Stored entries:
--- START ---

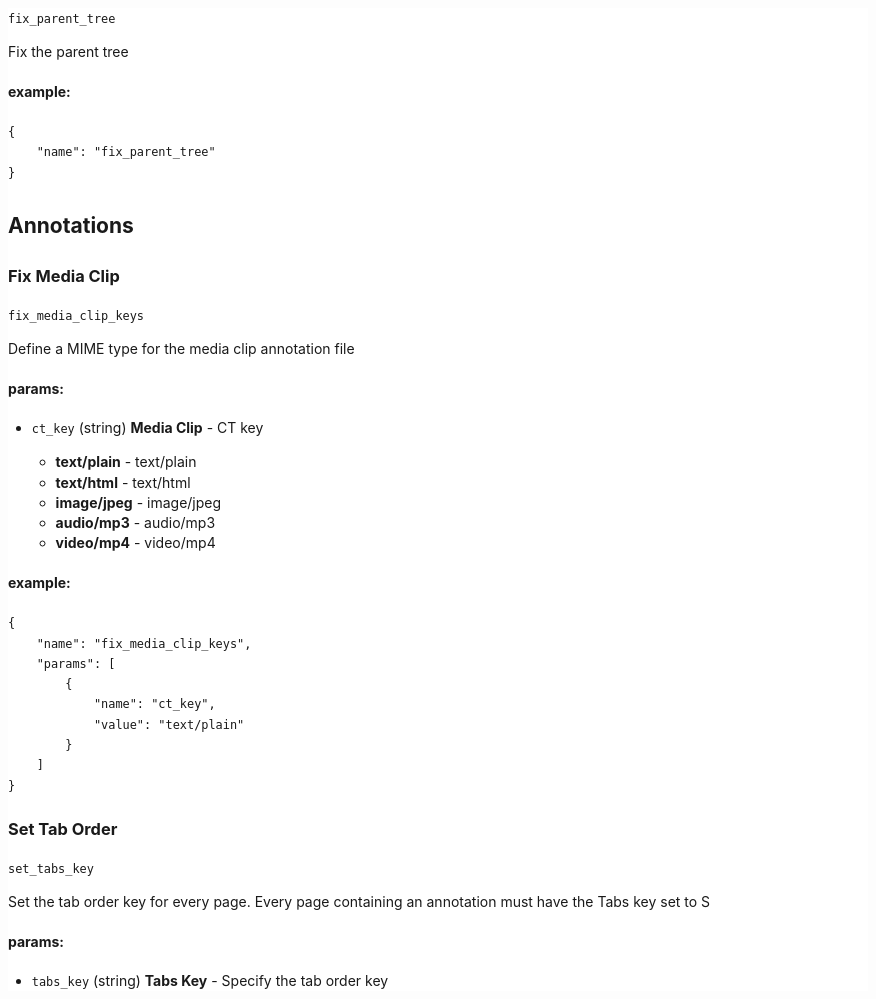 `fix_parent_tree`

Fix the parent tree

#### example:
```
{
    "name": "fix_parent_tree"
}
```
</div>

<div id="md-annotations">

## Annotations

### Fix Media Clip

`fix_media_clip_keys`

Define a MIME type for the media clip annotation file

#### params:

- `ct_key` (string) __Media Clip__ - CT key

  - __text/plain__  - text/plain
  - __text/html__  - text/html
  - __image/jpeg__  - image/jpeg
  - __audio/mp3__  - audio/mp3
  - __video/mp4__  - video/mp4


#### example:
```
{
    "name": "fix_media_clip_keys",
    "params": [
        {
            "name": "ct_key",
            "value": "text/plain"
        }
    ]
}
```
### Set Tab Order

`set_tabs_key`

Set the tab order key for every page. Every page containing an annotation must have the Tabs key set to S

#### params:

- `tabs_key` (string) __Tabs Key__ - Specify the tab order key
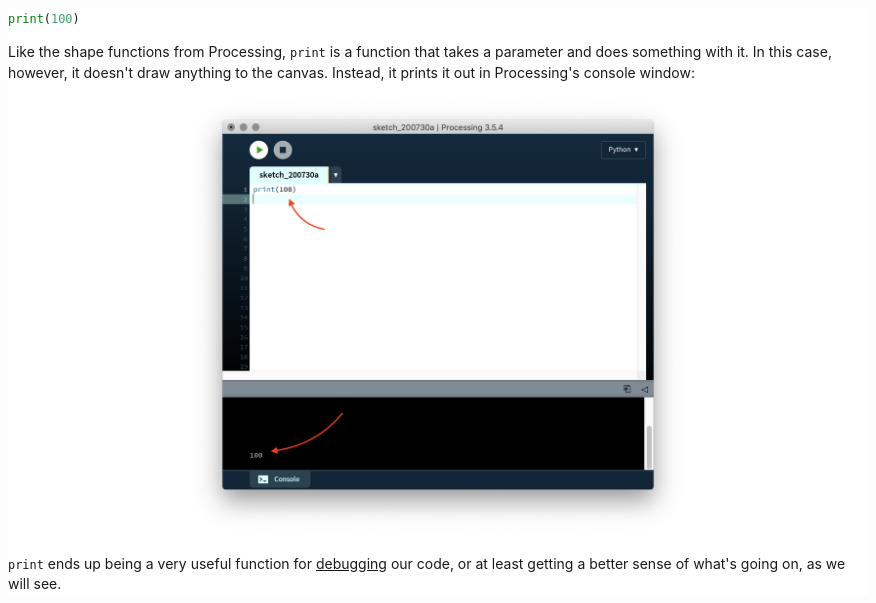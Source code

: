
 ```py
print(100)
```

Like the shape functions from Processing, `print` is a function that takes a parameter and does something with it. In this case, however, it doesn't draw anything to the canvas. Instead, it prints it out in Processing's console window:

<p align="center">
  <img src="code/canvas_0.png" width=500 /><br />
</p>

`print` ends up being a very useful function for [debugging](https://en.wikipedia.org/wiki/Debugging) our code, or at least getting a better sense of what's going on, as we will see.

--- END ---

**Try it:**
Every line of the records containing the word "string" must appear in the answer.

**Response:**
- `ct_key` (string) __Media Clip__ - CT key
- `tabs_key` (string) __Tabs Key__ - Specify the tab order key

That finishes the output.